FIGURE 1. The Gfh1 structure and comparison with GreA and DksA

A, alignment of the Gfh1 and GreA sequences. The residues with conserved chemical properties among Gfh1 and GreA sequences that might thus form the Gfh1-like (hydrophobic) and GreA-like (”polar“) interface in both protein families are marked with yellow and green boxes, respectively, whereas the unfavorable substitutions in both Gfh1 and GreA are outlined by red boxes. The potentially functionally crucial segments at the tip of the CC-domains are highlighted with magenta. B, the structure of the Gfh1 protein. The acidic side chains at the CC tip are shown in red. C, the Gfh1 and GreA structures superimposed by the G-domains. D, the CC tips of DksA (green), GreA (yellow), and Gfh1 (cyan). DksA and GreA are superimposed by the CC-domains, and the Gfh1 CC tip is shown in a similar orientation. The hydrogen bonds stabilizing the α-turns in GreA, and DksA are shown as white dashed lines.

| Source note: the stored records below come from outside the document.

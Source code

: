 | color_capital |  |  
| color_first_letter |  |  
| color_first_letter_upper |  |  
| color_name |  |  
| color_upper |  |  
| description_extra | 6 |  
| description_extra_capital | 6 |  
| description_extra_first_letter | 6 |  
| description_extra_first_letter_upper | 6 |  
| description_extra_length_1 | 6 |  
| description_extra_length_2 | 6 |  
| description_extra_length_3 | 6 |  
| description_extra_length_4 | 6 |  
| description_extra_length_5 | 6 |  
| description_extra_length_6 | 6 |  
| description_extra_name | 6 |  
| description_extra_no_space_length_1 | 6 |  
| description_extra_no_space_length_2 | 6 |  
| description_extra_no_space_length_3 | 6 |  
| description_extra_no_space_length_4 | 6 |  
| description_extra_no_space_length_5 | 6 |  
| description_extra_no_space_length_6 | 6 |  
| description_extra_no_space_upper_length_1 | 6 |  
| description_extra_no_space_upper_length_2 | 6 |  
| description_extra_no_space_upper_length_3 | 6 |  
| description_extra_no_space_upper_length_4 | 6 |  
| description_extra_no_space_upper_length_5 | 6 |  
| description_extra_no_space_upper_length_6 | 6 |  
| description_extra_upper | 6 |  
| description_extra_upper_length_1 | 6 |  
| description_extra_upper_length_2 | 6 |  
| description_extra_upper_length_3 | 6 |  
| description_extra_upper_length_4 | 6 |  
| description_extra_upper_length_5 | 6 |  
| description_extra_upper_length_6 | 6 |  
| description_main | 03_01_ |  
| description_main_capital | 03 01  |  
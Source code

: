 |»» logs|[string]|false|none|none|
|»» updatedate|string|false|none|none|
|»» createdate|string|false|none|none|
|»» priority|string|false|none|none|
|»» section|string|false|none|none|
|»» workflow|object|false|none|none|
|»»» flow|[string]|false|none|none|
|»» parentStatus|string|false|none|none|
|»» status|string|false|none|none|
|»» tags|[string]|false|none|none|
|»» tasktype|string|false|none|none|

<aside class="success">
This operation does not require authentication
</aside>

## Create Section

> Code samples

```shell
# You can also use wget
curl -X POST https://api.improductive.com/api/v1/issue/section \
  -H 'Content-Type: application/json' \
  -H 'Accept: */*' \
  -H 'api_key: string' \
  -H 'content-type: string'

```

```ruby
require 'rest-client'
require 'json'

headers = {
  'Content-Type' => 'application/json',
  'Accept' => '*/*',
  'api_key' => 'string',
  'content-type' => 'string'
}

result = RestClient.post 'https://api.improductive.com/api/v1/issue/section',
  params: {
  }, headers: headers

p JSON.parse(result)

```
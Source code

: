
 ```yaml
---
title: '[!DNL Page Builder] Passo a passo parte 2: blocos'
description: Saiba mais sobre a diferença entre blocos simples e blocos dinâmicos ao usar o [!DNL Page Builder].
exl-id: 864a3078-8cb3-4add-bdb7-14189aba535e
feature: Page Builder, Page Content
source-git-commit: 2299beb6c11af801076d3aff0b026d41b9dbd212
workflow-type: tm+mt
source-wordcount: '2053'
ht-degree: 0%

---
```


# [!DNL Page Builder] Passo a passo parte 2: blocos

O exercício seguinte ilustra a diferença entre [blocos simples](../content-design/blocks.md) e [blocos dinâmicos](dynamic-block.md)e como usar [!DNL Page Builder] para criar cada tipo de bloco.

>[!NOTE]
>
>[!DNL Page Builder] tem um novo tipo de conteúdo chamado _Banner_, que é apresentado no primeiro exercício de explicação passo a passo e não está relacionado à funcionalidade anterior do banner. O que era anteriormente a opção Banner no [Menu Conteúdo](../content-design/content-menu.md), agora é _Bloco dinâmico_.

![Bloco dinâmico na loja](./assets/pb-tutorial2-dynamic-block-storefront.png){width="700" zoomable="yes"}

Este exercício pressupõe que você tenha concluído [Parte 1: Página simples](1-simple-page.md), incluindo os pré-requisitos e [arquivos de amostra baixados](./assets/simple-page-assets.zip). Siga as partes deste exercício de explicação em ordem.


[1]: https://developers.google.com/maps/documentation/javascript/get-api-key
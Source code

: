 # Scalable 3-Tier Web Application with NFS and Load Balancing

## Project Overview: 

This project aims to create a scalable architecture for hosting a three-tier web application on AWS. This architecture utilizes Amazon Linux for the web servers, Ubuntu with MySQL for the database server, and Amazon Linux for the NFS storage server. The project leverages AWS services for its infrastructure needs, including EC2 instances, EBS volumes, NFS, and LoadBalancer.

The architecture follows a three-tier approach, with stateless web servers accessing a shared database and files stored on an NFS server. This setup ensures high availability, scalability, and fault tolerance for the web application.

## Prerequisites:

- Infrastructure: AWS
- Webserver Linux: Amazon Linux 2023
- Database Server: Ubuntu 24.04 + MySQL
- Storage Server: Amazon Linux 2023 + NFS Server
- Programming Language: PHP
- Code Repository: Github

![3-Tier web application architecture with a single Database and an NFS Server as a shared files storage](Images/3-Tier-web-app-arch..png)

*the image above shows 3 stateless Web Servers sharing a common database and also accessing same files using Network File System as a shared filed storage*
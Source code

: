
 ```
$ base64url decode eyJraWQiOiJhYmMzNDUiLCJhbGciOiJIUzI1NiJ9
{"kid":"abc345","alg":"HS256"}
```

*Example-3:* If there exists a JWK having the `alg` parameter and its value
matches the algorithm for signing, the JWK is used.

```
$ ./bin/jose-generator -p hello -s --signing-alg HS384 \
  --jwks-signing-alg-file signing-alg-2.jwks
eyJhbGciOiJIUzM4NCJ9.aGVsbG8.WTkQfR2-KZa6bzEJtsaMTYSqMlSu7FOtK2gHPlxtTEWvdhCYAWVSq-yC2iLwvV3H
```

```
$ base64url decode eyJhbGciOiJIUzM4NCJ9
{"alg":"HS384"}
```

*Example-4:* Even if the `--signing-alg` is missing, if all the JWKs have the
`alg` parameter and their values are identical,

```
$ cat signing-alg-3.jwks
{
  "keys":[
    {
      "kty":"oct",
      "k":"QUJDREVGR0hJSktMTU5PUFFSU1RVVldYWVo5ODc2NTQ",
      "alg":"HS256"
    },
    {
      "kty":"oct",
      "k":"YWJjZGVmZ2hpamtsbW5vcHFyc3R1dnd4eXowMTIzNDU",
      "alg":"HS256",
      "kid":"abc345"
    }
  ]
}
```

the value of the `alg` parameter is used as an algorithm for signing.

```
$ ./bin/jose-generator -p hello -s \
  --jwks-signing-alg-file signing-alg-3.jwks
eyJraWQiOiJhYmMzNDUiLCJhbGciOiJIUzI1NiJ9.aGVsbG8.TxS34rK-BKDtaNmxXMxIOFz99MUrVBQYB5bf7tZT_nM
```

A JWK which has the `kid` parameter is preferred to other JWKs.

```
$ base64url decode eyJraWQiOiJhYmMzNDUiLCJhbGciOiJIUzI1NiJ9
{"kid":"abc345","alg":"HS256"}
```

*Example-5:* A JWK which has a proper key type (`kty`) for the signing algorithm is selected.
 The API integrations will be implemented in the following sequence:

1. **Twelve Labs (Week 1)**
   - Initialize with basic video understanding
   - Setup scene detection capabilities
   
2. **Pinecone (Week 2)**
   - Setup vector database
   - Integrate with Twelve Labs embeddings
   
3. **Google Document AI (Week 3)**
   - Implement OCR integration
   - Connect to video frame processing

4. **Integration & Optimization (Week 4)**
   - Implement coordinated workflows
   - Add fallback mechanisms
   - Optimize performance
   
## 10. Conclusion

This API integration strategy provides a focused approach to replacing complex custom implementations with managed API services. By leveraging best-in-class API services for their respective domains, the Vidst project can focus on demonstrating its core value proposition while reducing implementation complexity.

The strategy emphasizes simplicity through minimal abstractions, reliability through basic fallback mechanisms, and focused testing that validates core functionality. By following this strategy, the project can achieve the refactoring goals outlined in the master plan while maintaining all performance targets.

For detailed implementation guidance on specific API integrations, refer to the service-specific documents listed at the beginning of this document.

FIGURE 2. Gfh1 inhibits all catalytic activities of T. thermophilus RNAP

Top, transcript generated from the λP_R promoter on pIA253; transcriptional start site is indicated by an arrow and is followed by a 26-nucleotide C-less cassette. Bottom, halted unlabeled A26 TECs were purified through G50 columns (Amersham Biosciences) and incubated with [α-³²P]CTP to form 3′-end-labeled C27 TECs. C27 complexes were incubated at 37 °C with 200 nm UTP and GTP (nucleotide addition), 10 μm PP_i (pyrophosphorolysis), 500 μm ATP, and 8 mm MnCl₂ (exo-cleavage) or at 55 °C (endo-cleavage). Gfh1 was added to 500 nm where indicated. Aliquots were withdrawn at times indicated above each panel, quenched with 5 m urea, 10 mm EDTA, and separated on a 13% denaturing urea-acryl-amide (19:1) gel. The portion of the gel lacking radioactive signals (between the C27 and the cleavage products) was deleted to conserve space (gray bar). Gfh1 inhibitory effect (-fold, shown below each panel) on each catalytic reaction was determined by comparing the rate of reaction in the absence to that in the presence of Gfh1. For nucleotide addition, accumulation of C34 RNA species was quantified. PP_i cleavage was measured by the disappearance of the labeled C27 RNA (shorter RNA fragments are not labeled). Endo- and exo- digestion was monitored by the accumulation of the corresponding cleavage products (CMP in case of the exo-nucleolytic cleavage). A representative gel is shown; the experiment was repeated at least three times for each reaction.

FIGURE 3. Proposed mechanisms of the Gfh1 action

A and B, the flexibility and the number of the acidic residues at the CC tip of Gfh1 allow for the alternative binding (MG1 or MG2) of the Mg²⁺ ions. C, two hypothetical pathways (competitive and noncompetitive) by which the Gfh1 protein may inhibit nucleotide addition. cMg1 and cMg2 are the two catalytic metals, whereas iMg is a putative inhibitory Mg²⁺ ion.